Brief:
Return the run of lines below that opens with the line containing "confie ma cause." and closes with the line containing "main des méchants.", keeping each one exact.

Materials provided:
'''

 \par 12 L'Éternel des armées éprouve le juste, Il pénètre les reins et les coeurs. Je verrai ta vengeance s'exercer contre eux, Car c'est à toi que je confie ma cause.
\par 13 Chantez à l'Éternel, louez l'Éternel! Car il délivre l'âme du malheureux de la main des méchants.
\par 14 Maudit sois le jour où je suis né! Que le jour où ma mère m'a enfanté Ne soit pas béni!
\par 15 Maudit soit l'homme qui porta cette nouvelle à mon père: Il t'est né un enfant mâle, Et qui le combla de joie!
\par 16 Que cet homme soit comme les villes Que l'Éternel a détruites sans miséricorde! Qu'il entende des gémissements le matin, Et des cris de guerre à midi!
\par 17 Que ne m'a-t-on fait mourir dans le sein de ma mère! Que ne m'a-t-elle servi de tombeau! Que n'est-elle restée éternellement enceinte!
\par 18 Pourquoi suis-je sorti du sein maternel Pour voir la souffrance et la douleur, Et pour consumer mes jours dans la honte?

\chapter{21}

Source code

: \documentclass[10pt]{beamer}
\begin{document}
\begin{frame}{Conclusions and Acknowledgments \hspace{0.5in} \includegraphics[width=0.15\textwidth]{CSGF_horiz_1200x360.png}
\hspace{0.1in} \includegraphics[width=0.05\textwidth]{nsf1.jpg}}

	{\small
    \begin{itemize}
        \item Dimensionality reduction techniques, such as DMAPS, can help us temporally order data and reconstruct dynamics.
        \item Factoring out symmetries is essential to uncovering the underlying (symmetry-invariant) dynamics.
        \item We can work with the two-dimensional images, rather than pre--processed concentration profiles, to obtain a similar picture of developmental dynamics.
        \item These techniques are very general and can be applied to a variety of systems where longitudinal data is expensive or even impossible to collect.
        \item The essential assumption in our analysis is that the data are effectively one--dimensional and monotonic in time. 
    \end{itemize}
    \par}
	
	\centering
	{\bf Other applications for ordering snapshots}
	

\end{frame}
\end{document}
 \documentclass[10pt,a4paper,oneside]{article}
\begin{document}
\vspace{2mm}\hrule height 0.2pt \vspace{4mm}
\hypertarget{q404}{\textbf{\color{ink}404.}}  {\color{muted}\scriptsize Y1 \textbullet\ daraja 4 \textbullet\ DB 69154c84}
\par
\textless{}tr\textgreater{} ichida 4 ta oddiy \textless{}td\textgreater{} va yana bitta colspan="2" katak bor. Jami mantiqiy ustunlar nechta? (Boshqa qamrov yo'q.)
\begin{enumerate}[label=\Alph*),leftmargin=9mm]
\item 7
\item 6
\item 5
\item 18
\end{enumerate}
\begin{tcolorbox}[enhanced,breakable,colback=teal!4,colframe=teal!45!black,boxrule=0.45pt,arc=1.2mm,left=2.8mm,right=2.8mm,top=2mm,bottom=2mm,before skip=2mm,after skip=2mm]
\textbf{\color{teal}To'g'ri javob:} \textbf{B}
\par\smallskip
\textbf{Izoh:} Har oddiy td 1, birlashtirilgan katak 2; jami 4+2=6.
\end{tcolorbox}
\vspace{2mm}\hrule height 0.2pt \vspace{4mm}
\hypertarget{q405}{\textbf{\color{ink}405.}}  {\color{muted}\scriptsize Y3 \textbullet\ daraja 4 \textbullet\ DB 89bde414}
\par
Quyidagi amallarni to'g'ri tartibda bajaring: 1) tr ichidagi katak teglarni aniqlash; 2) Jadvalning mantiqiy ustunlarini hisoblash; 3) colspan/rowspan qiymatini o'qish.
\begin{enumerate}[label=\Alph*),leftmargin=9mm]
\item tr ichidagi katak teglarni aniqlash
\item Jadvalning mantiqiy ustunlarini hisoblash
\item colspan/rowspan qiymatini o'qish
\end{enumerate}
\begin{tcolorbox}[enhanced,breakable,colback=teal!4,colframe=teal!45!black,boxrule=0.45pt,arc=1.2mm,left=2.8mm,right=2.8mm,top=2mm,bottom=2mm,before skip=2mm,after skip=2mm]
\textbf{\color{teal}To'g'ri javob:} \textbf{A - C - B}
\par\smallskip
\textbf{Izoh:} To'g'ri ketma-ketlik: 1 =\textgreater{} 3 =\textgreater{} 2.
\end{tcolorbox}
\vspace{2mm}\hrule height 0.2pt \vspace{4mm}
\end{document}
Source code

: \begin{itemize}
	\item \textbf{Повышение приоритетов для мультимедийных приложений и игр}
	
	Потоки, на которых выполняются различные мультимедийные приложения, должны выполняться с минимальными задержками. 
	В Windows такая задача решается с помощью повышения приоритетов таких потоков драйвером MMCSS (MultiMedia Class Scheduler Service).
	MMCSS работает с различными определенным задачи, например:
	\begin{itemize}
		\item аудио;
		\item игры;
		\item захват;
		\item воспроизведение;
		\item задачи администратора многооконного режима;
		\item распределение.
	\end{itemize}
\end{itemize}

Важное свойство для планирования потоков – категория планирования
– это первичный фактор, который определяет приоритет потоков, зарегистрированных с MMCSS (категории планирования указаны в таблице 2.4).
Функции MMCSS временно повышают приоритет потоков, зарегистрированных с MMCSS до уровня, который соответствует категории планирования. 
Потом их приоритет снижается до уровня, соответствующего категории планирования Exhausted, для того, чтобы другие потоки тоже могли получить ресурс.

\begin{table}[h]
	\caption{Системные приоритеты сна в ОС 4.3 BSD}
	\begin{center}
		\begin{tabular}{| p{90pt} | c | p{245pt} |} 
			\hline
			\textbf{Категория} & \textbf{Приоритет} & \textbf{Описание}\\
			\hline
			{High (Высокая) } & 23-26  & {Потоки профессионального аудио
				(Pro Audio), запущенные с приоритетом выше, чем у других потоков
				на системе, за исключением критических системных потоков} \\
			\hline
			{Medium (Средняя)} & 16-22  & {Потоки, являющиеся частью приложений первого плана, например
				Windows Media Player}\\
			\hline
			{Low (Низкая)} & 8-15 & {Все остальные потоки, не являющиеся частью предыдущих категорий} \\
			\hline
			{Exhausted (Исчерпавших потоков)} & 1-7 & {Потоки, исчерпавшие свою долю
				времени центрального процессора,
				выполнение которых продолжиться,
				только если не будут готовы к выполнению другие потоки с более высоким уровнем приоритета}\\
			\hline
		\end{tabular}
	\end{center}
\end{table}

'''
'''

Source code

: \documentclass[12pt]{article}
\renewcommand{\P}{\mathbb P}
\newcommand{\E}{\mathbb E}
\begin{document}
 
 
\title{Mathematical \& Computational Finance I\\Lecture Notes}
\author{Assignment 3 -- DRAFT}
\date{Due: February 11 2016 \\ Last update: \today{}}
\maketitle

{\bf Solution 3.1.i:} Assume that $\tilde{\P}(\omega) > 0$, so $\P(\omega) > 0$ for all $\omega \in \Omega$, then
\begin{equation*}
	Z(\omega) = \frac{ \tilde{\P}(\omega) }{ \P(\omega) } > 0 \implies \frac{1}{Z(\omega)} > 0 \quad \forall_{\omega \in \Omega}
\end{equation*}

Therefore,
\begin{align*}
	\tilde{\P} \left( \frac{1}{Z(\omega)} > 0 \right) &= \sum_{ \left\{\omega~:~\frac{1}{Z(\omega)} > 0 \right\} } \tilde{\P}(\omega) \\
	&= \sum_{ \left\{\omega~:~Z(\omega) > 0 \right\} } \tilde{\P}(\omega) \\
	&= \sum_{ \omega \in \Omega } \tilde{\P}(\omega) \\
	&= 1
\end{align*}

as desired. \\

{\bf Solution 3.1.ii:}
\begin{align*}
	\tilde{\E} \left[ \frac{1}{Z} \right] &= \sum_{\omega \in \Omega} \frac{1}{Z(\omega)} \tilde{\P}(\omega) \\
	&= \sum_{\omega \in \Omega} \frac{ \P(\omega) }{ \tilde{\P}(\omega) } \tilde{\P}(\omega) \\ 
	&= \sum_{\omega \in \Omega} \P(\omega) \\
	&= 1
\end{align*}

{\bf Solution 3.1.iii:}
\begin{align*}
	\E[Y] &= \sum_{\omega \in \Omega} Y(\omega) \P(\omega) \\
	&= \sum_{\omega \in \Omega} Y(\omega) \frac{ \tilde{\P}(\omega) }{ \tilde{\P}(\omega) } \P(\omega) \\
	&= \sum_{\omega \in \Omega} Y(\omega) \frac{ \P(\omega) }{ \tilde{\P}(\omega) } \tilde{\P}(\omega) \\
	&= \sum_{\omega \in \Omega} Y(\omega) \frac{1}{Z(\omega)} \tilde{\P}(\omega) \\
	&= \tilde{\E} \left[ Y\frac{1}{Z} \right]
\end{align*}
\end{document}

'''
'''

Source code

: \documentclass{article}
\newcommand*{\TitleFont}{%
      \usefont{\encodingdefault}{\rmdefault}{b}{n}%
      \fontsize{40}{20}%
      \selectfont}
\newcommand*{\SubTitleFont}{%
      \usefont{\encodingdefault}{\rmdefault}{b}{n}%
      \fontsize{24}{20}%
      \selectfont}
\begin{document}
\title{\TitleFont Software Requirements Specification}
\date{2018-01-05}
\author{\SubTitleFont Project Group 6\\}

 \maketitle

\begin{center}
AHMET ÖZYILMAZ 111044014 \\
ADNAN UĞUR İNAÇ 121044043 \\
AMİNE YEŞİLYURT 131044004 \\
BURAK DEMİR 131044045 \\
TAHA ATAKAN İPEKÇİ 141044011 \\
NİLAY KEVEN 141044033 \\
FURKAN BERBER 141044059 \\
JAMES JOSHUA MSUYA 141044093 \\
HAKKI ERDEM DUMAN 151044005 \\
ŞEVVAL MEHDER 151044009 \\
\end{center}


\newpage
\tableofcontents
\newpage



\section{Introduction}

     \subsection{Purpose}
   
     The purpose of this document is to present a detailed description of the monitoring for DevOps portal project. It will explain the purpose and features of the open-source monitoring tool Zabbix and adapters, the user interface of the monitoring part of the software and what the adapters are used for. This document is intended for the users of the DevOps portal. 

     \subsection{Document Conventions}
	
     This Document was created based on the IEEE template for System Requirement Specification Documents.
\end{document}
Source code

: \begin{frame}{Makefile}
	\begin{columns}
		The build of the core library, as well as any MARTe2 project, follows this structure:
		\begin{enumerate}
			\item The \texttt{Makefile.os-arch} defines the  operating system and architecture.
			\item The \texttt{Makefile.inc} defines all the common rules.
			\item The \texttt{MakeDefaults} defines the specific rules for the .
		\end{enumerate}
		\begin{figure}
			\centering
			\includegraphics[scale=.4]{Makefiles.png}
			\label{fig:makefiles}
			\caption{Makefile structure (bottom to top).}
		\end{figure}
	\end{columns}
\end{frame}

'''

Answer for the task:
 \par 12 L'Éternel des armées éprouve le juste, Il pénètre les reins et les coeurs. Je verrai ta vengeance s'exercer contre eux, Car c'est à toi que je confie ma cause.
\par 13 Chantez à l'Éternel, louez l'Éternel! Car il délivre l'âme du malheureux de la main des méchants.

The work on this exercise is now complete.